3 BB Side Bends:  45x4, 45x4, 45x4


----------



## PreMier (Mar 24, 2004)

Off topic.


Babs-- Is that you in your avi???  Hot damn woman!


----------



## tucker01 (Mar 25, 2004)

> _*Originally posted by Jodi *_
> 3 HS 1 Leg Kneeling Curl:  25x8, 35x8, 35x8,  I don't know if I like these



 what are they???


----------



## Jodi (Mar 25, 2004)

> _*Originally posted by IainDaniel *_
> what are they???


Looks painful huh?


----------



## Monolith (Mar 25, 2004)

> _*Originally posted by Jodi *_
> Looks painful huh?





ive been staring at that picture for 5 minutes and i still cant figure out how you're supposed to 'mount' it...


----------



## atherjen (Mar 25, 2004)

> _*Originally posted by Jodi *_
> Pull Day
> 
> 4 1 Legged Ham Press:  250x8, 250x8, 250x8, 250x8




 NICE!!!


----------



## tucker01 (Mar 25, 2004)

Sure that isn't from a Doctor's office 

We have a peice of equipment like that except is plate/cable.  I do it every so often, for variety. but agree with you not one of my favorites


----------



## tucker01 (Mar 25, 2004)

I tried the Ham Press last night.  I felt it some what in the Hamstrings, but I also noticed alot in the Hip Flexors???


----------



## Jodi (Mar 25, 2004)

LOL @ Monolith - you put your knee on the pad, elbows/arms above and then leg curl it. 
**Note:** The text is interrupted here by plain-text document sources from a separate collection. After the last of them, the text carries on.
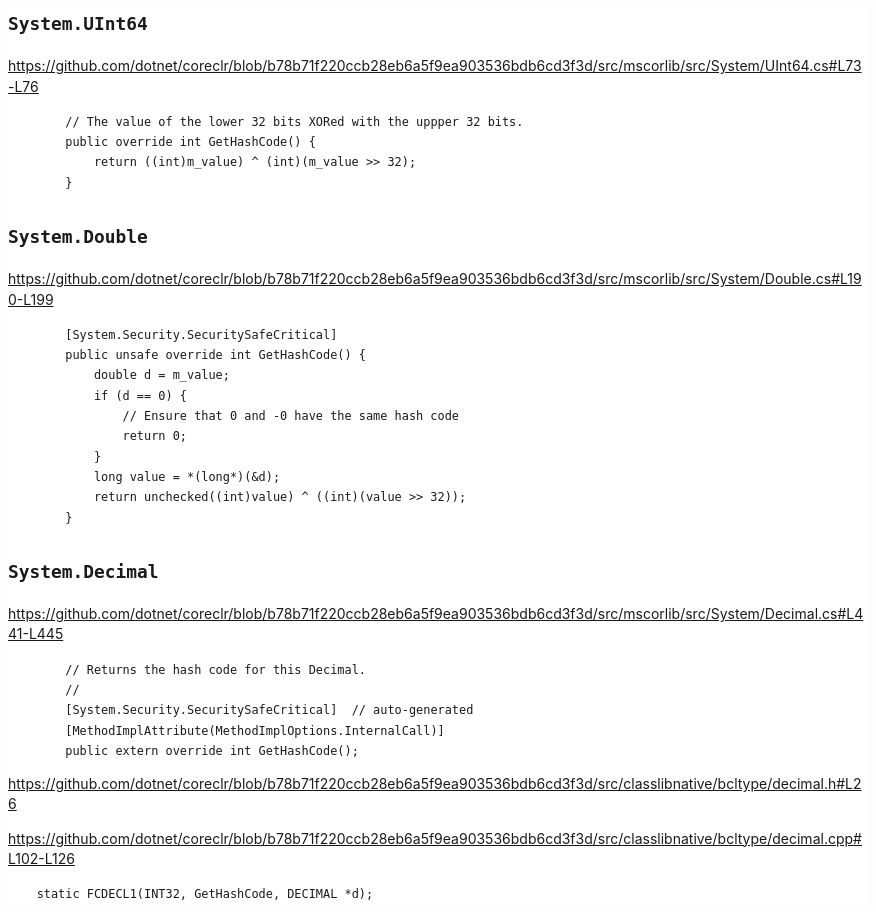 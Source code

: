
## `System.UInt64`

https://github.com/dotnet/coreclr/blob/b78b71f220ccb28eb6a5f9ea903536bdb6cd3f3d/src/mscorlib/src/System/UInt64.cs#L73-L76

```
        // The value of the lower 32 bits XORed with the uppper 32 bits.
        public override int GetHashCode() {
            return ((int)m_value) ^ (int)(m_value >> 32);
        }
```


## `System.Double`

https://github.com/dotnet/coreclr/blob/b78b71f220ccb28eb6a5f9ea903536bdb6cd3f3d/src/mscorlib/src/System/Double.cs#L190-L199

```
        [System.Security.SecuritySafeCritical]
        public unsafe override int GetHashCode() {
            double d = m_value;
            if (d == 0) {
                // Ensure that 0 and -0 have the same hash code
                return 0;
            }
            long value = *(long*)(&d);
            return unchecked((int)value) ^ ((int)(value >> 32));
        }
```


## `System.Decimal`

https://github.com/dotnet/coreclr/blob/b78b71f220ccb28eb6a5f9ea903536bdb6cd3f3d/src/mscorlib/src/System/Decimal.cs#L441-L445

```
        // Returns the hash code for this Decimal.
        //
        [System.Security.SecuritySafeCritical]  // auto-generated
        [MethodImplAttribute(MethodImplOptions.InternalCall)]
        public extern override int GetHashCode();
```

https://github.com/dotnet/coreclr/blob/b78b71f220ccb28eb6a5f9ea903536bdb6cd3f3d/src/classlibnative/bcltype/decimal.h#L26

https://github.com/dotnet/coreclr/blob/b78b71f220ccb28eb6a5f9ea903536bdb6cd3f3d/src/classlibnative/bcltype/decimal.cpp#L102-L126

```
    static FCDECL1(INT32, GetHashCode, DECIMAL *d);
```


[1]: https://msdn.microsoft.com/en-us/library/system.object.gethashcode.aspx
[2]: https://zh.wikipedia.org/zh-tw/%E5%82%80%E5%84%A1%E9%A6%AC%E6%88%B2%E5%9C%98%E8%A7%92%E8%89%B2%E5%88%97%E8%A1%A8#.E5.9B.9B.E5.A4.A7.E5.85.83.E8.80.81
[3]: https://ja.wikipedia.org/wiki/%E3%81%8B%E3%82%89%E3%81%8F%E3%82%8A%E3%82%B5%E3%83%BC%E3%82%AB%E3%82%B9%E3%81%AE%E7%99%BB%E5%A0%B4%E4%BA%BA%E7%89%A9#.E6.9C.80.E5.8F.A4.E3.81.AE.E5.9B.9B.E4.BA.BA.EF.BC.88.E3.83.AC.E3.83.BB.E3.82.AD.E3.83.A3.E3.83.88.E3.83.AB.E3.83.BB.E3.83.94.E3.82.AA.E3.83.8D.E3.83.BC.E3.83.AB.EF.BC.89
[4]: https://msdn.microsoft.com/en-us/library/system.object.aspx
[5]: https://msdn.microsoft.com/zh-tw/library/system.object.gethashcode.aspx
[6]: https://github.com/dotnet/coreclr
[7]: https://blogs.msdn.microsoft.com/ericlippert/2011/02/28/guidelines-and-rules-for-gethashcode/
[8]: https://zh.wikipedia.org/zh-tw/%E5%9C%8B%E9%9A%9B%E6%A8%99%E6%BA%96%E6%9B%B8%E8%99%9F
[9]: https://en.wikipedia.org/wiki/International_Standard_Book_Number
[10]: https://zh.wikipedia.org/zh-tw/%E9%B4%BF%E5%B7%A2%E5%8E%9F%E7%90%86
[11]: https://en.wikipedia.org/wiki/Pigeonhole_principle
[12]: https://zh.wikipedia.org/zh-tw/%E7%A2%B0%E6%92%9E_(%E8%A8%88%E7%AE%97%E6%A9%9F%E7%A7%91%E5%AD%B8)
[13]: https://en.wikipedia.org/wiki/Collision_(computer_science)
[14]: https://msdn.microsoft.com/en-us/library/system.icomparable.aspx
[15]: https://msdn.microsoft.com/en-us/library/system.io.file.aspx
[16]: https://simple.wikipedia.org/wiki/ZIP_code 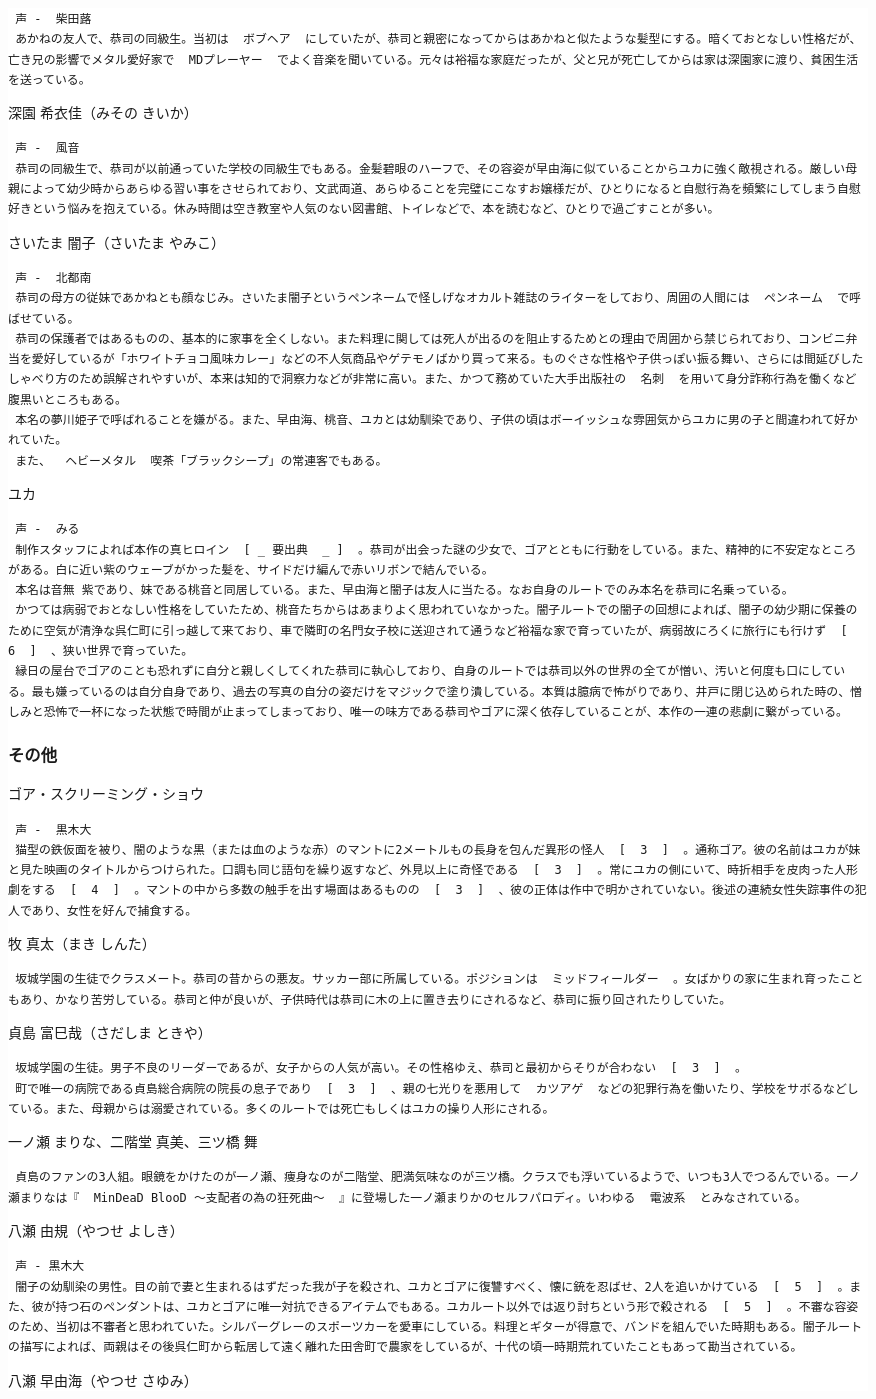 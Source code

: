      声 -  柴田蕗 
     あかねの友人で、恭司の同級生。当初は  ボブヘア  にしていたが、恭司と親密になってからはあかねと似たような髪型にする。暗くておとなしい性格だが、亡き兄の影響でメタル愛好家で  MDプレーヤー  でよく音楽を聞いている。元々は裕福な家庭だったが、父と兄が死亡してからは家は深園家に渡り、貧困生活を送っている。 
深園 希衣佳（みその きいか）

     声 -  風音 
     恭司の同級生で、恭司が以前通っていた学校の同級生でもある。金髪碧眼のハーフで、その容姿が早由海に似ていることからユカに強く敵視される。厳しい母親によって幼少時からあらゆる習い事をさせられており、文武両道、あらゆることを完璧にこなすお嬢様だが、ひとりになると自慰行為を頻繁にしてしまう自慰好きという悩みを抱えている。休み時間は空き教室や人気のない図書館、トイレなどで、本を読むなど、ひとりで過ごすことが多い。 
さいたま 闇子（さいたま やみこ）

     声 -  北都南 
     恭司の母方の従妹であかねとも顔なじみ。さいたま闇子というペンネームで怪しげなオカルト雑誌のライターをしており、周囲の人間には  ペンネーム  で呼ばせている。 
     恭司の保護者ではあるものの、基本的に家事を全くしない。また料理に関しては死人が出るのを阻止するためとの理由で周囲から禁じられており、コンビニ弁当を愛好しているが「ホワイトチョコ風味カレー」などの不人気商品やゲテモノばかり買って来る。ものぐさな性格や子供っぽい振る舞い、さらには間延びしたしゃべり方のため誤解されやすいが、本来は知的で洞察力などが非常に高い。また、かつて務めていた大手出版社の  名刺  を用いて身分詐称行為を働くなど腹黒いところもある。 
     本名の夢川姫子で呼ばれることを嫌がる。また、早由海、桃音、ユカとは幼馴染であり、子供の頃はボーイッシュな雰囲気からユカに男の子と間違われて好かれていた。 
     また、  ヘビーメタル  喫茶「ブラックシープ」の常連客でもある。 
ユカ

     声 -  みる 
     制作スタッフによれば本作の真ヒロイン  [ _ 要出典  _ ]  。恭司が出会った謎の少女で、ゴアとともに行動をしている。また、精神的に不安定なところがある。白に近い紫のウェーブがかった髪を、サイドだけ編んで赤いリボンで結んでいる。 
     本名は音無 紫であり、妹である桃音と同居している。また、早由海と闇子は友人に当たる。なお自身のルートでのみ本名を恭司に名乗っている。 
     かつては病弱でおとなしい性格をしていたため、桃音たちからはあまりよく思われていなかった。闇子ルートでの闇子の回想によれば、闇子の幼少期に保養のために空気が清浄な呉仁町に引っ越して来ており、車で隣町の名門女子校に送迎されて通うなど裕福な家で育っていたが、病弱故にろくに旅行にも行けず  [  6  ]  、狭い世界で育っていた。 
     縁日の屋台でゴアのことも恐れずに自分と親しくしてくれた恭司に執心しており、自身のルートでは恭司以外の世界の全てが憎い、汚いと何度も口にしている。最も嫌っているのは自分自身であり、過去の写真の自分の姿だけをマジックで塗り潰している。本質は臆病で怖がりであり、井戸に閉じ込められた時の、憎しみと恐怖で一杯になった状態で時間が止まってしまっており、唯一の味方である恭司やゴアに深く依存していることが、本作の一連の悲劇に繋がっている。 

###  その他



ゴア・スクリーミング・ショウ

     声 -  黒木大 
     猫型の鉄仮面を被り、闇のような黒（または血のような赤）のマントに2メートルもの長身を包んだ異形の怪人  [  3  ]  。通称ゴア。彼の名前はユカが妹と見た映画のタイトルからつけられた。口調も同じ語句を繰り返すなど、外見以上に奇怪である  [  3  ]  。常にユカの側にいて、時折相手を皮肉った人形劇をする  [  4  ]  。マントの中から多数の触手を出す場面はあるものの  [  3  ]  、彼の正体は作中で明かされていない。後述の連続女性失踪事件の犯人であり、女性を好んで捕食する。 
牧 真太（まき しんた）

     坂城学園の生徒でクラスメート。恭司の昔からの悪友。サッカー部に所属している。ポジションは  ミッドフィールダー  。女ばかりの家に生まれ育ったこともあり、かなり苦労している。恭司と仲が良いが、子供時代は恭司に木の上に置き去りにされるなど、恭司に振り回されたりしていた。 
貞島 富巳哉（さだしま ときや）

     坂城学園の生徒。男子不良のリーダーであるが、女子からの人気が高い。その性格ゆえ、恭司と最初からそりが合わない  [  3  ]  。 
     町で唯一の病院である貞島総合病院の院長の息子であり  [  3  ]  、親の七光りを悪用して  カツアゲ  などの犯罪行為を働いたり、学校をサボるなどしている。また、母親からは溺愛されている。多くのルートでは死亡もしくはユカの操り人形にされる。 
一ノ瀬 まりな、二階堂 真美、三ツ橋 舞

     貞島のファンの3人組。眼鏡をかけたのが一ノ瀬、痩身なのが二階堂、肥満気味なのが三ツ橋。クラスでも浮いているようで、いつも3人でつるんでいる。一ノ瀬まりなは『  MinDeaD BlooD 〜支配者の為の狂死曲〜  』に登場した一ノ瀬まりかのセルフパロディ。いわゆる  電波系  とみなされている。 
八瀬 由規（やつせ よしき）

     声 - 黒木大 
     闇子の幼馴染の男性。目の前で妻と生まれるはずだった我が子を殺され、ユカとゴアに復讐すべく、懐に銃を忍ばせ、2人を追いかけている  [  5  ]  。また、彼が持つ石のペンダントは、ユカとゴアに唯一対抗できるアイテムでもある。ユカルート以外では返り討ちという形で殺される  [  5  ]  。不審な容姿のため、当初は不審者と思われていた。シルバーグレーのスポーツカーを愛車にしている。料理とギターが得意で、バンドを組んでいた時期もある。闇子ルートの描写によれば、両親はその後呉仁町から転居して遠く離れた田舎町で農家をしているが、十代の頃一時期荒れていたこともあって勘当されている。 
八瀬 早由海（やつせ さゆみ）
Thanks Jen - my hams are getting stronger 

Iain - Make sure your toes are slightly hanging over the press and your pushing with your heel.  I do recall when I started these that I felt it in my hip flexor as well but over time that became stronger and I don't feel it there anymore.  When I started those I could barely do 90lbs and that was only a few months ago.  So the strength will build in no time for you.


----------



## tucker01 (Mar 25, 2004)

Yeah when I started I had basically my Heal on the plate. Then I moved down after the first set to toes hanging over.  I'll continue to work it in, but I love SLDL's.


----------



## jstar (Mar 25, 2004)

> _*Originally posted by Jodi *_
> As Dr.Chiro said, EVERYTHING depends on the person.  I know from my own personal experience that I cannot train abs with high reps.  My waist size has decreased considerably since I started training abs heavy.  At the size and weight I'm at now my my waist would normally be 29" (fucking genetics) but now its at 28".  I also have defined obliques now which I never had.  Now I just need to lean out enough to get the abs to show again




Thank you for all the info Jodi! Good to know that training abs heavy caused you to actually lose inches in the waist and not gain. Do you have the same opinion about side obliques/side bends? Some people say don't do them because they make your waist thicker - is that just a myth too? PS - I like training abs heavy too, to make them stronger. I have a very different body type than you; my abs are the first place where I gain and lose, my  is the last!


----------



## Jodi (Mar 25, 2004)

I train obliques just like abdominals.  Heavy and low reps.  I actually have good definition in my obliques now.  I never had that before


----------



## jstar (Mar 25, 2004)

Do you do abs at the end of each workout or on a separate day by themselves? 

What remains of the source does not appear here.